Germany apologizes for past military anti-gay discrimination

Sep 17, 2020 | 1:46 AM

BERLIN — Germany’s defence minister is apologizing for decades of discrimination against gay servicepeople in the military until a change of policy in 2000.

A study commissioned by the defence ministry and being presented Thursday documented “systematic discrimination” in the Bundeswehr — the military of West Germany and since 1990 of reunited Germany — from 1955 until the beginning of the new millennium.

“I very much regret the practice of discrimination against homosexuals in the Bundeswehr, which stood for the policy of that time,” Defence Minister Annegret Kramp-Karrenbauer said in a statement. “I apologize to those who suffered because of it.”

Kramp-Karrenbauer said she wants to advance legislation to rehabilitate those affected.

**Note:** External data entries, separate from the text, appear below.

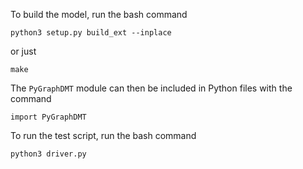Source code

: To build the model, run the bash command
```
python3 setup.py build_ext --inplace
```
or just
```
make
```
The ```PyGraphDMT``` module can then be included in Python files with the command
```
import PyGraphDMT
```
To run the test script, run the bash command
```
python3 driver.py
```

The study said that “same-sex orientation was viewed as a security risk in the Bundeswehr until the turn of the millennium and made a career as an officer or noncommissioned officer impossible.”

The study on discrimination in the military is the latest move in Germany to address past anti-gay discrimination. In 2017, parliament voted to annul the convictions of thousands of gay men under a law criminalizing male homosexuality that was enforced enthusiastically in post-World War II West Germany.

The legislation was introduced in the 19th century, toughened under Nazi rule and retained in that form by democratic West Germany, which convicted some 50,000 men between 1949 and 1969. Homosexuality was decriminalized in 1969 but the legislation wasn’t taken off the books entirely until 1994.

Lawmakers approved compensation for men who were convicted. Payments were later extended to people who were put under investigation or taken into investigative custody but not convicted.

A federal court decided in 1970 that homosexuality was no longer a disciplinary offence for soldiers unless there was a “service connection,” the new study said. That was interpreted strictly to start with and gradually loosened.

The study cited a 1984 letter from the defence ministry’s personnel department which said an officer “who says that he has homosexual tendencies” must be given “an assignment in which is he no longer the immediate superior of predominantly younger soldiers.”

Then-Defence Minister Rudolf Scharping ended official discrimination in 2000 — “after initial hesitation, against the expressed will and persistent resistance of the military leadership of the armed forces,” the study said — after an officer who had been removed from his post as a commander took his case to Germany’s highest court.

He issued a paper stating that “homosexuality does not constitute grounds for restrictions in terms of assignment or status and thus also is not a suitability criterion to be examined separately.”